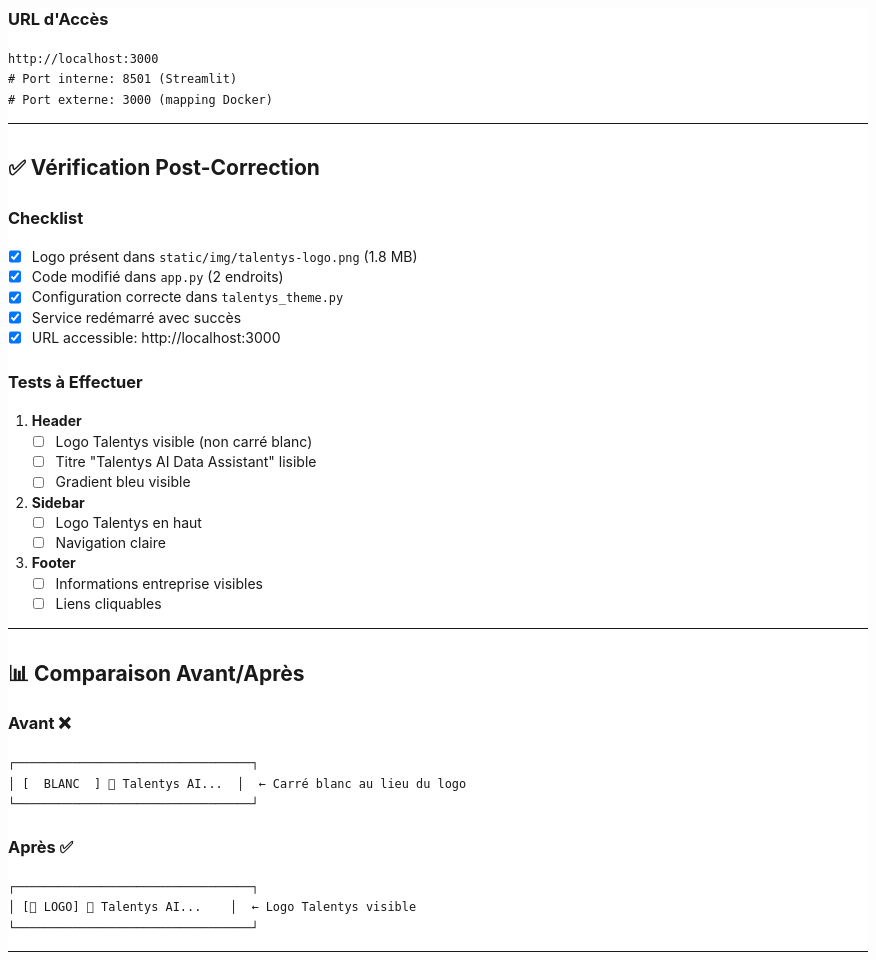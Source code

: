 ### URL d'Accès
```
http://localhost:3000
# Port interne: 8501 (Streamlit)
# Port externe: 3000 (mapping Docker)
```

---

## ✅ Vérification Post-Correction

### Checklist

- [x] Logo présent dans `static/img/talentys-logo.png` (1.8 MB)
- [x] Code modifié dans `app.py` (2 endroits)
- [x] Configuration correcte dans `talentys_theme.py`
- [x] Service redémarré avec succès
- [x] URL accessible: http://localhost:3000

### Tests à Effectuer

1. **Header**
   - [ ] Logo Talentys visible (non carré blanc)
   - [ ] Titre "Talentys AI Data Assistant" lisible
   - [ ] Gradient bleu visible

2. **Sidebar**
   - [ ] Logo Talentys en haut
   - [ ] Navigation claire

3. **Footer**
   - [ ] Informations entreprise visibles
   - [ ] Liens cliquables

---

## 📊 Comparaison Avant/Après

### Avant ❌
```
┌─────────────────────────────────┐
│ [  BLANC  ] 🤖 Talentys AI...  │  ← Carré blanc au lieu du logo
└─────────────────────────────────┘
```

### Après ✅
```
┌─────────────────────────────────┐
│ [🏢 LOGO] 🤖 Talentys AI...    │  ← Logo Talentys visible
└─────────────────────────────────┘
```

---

----

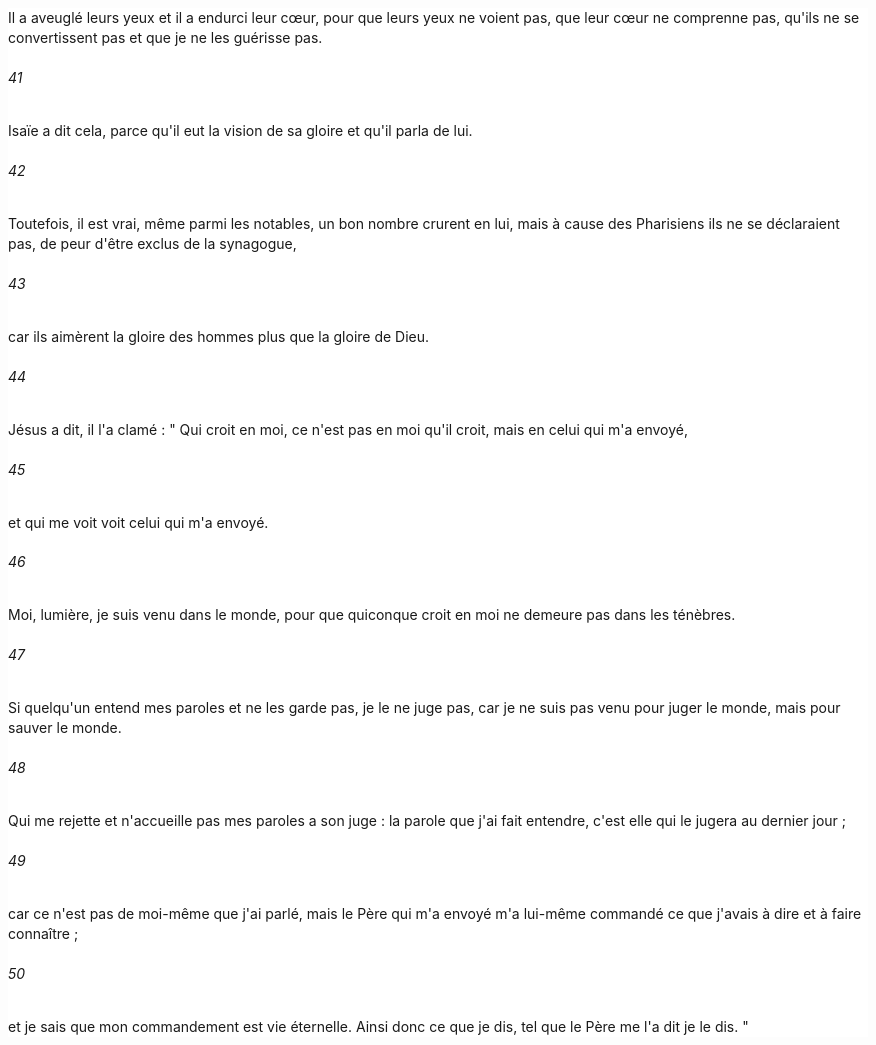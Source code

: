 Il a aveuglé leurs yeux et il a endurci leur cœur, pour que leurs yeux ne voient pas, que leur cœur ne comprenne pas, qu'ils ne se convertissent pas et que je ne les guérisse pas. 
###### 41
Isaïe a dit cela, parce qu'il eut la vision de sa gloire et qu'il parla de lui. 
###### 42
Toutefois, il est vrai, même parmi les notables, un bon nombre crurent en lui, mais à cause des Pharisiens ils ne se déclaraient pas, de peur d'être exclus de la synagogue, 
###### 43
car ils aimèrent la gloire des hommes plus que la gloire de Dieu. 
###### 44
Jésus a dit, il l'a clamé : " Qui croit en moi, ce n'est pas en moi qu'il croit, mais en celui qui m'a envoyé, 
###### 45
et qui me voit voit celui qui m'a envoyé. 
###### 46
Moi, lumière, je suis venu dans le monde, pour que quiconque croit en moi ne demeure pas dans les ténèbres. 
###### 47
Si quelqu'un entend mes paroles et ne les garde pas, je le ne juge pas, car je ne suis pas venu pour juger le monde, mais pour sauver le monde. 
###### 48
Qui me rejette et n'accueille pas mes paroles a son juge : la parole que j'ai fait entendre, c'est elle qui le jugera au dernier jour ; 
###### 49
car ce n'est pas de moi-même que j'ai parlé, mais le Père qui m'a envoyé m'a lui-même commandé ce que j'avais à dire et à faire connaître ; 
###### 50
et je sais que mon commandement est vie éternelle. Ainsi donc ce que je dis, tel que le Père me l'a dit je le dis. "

----

What you have to do: Go through the listing above and write out exactly the lines starting with the one holding "Toutefois, il est" and running through the one holding "et je sais que", ends included, and no others.

Your solution:
Toutefois, il est vrai, même parmi les notables, un bon nombre crurent en lui, mais à cause des Pharisiens ils ne se déclaraient pas, de peur d'être exclus de la synagogue, 
###### 43
car ils aimèrent la gloire des hommes plus que la gloire de Dieu. 
###### 44
Jésus a dit, il l'a clamé : " Qui croit en moi, ce n'est pas en moi qu'il croit, mais en celui qui m'a envoyé, 
###### 45
et qui me voit voit celui qui m'a envoyé. 
###### 46
Moi, lumière, je suis venu dans le monde, pour que quiconque croit en moi ne demeure pas dans les ténèbres. 
###### 47
Si quelqu'un entend mes paroles et ne les garde pas, je le ne juge pas, car je ne suis pas venu pour juger le monde, mais pour sauver le monde. 
###### 48
Qui me rejette et n'accueille pas mes paroles a son juge : la parole que j'ai fait entendre, c'est elle qui le jugera au dernier jour ; 
###### 49
car ce n'est pas de moi-même que j'ai parlé, mais le Père qui m'a envoyé m'a lui-même commandé ce que j'avais à dire et à faire connaître ; 
###### 50
et je sais que mon commandement est vie éternelle. Ainsi donc ce que je dis, tel que le Père me l'a dit je le dis. "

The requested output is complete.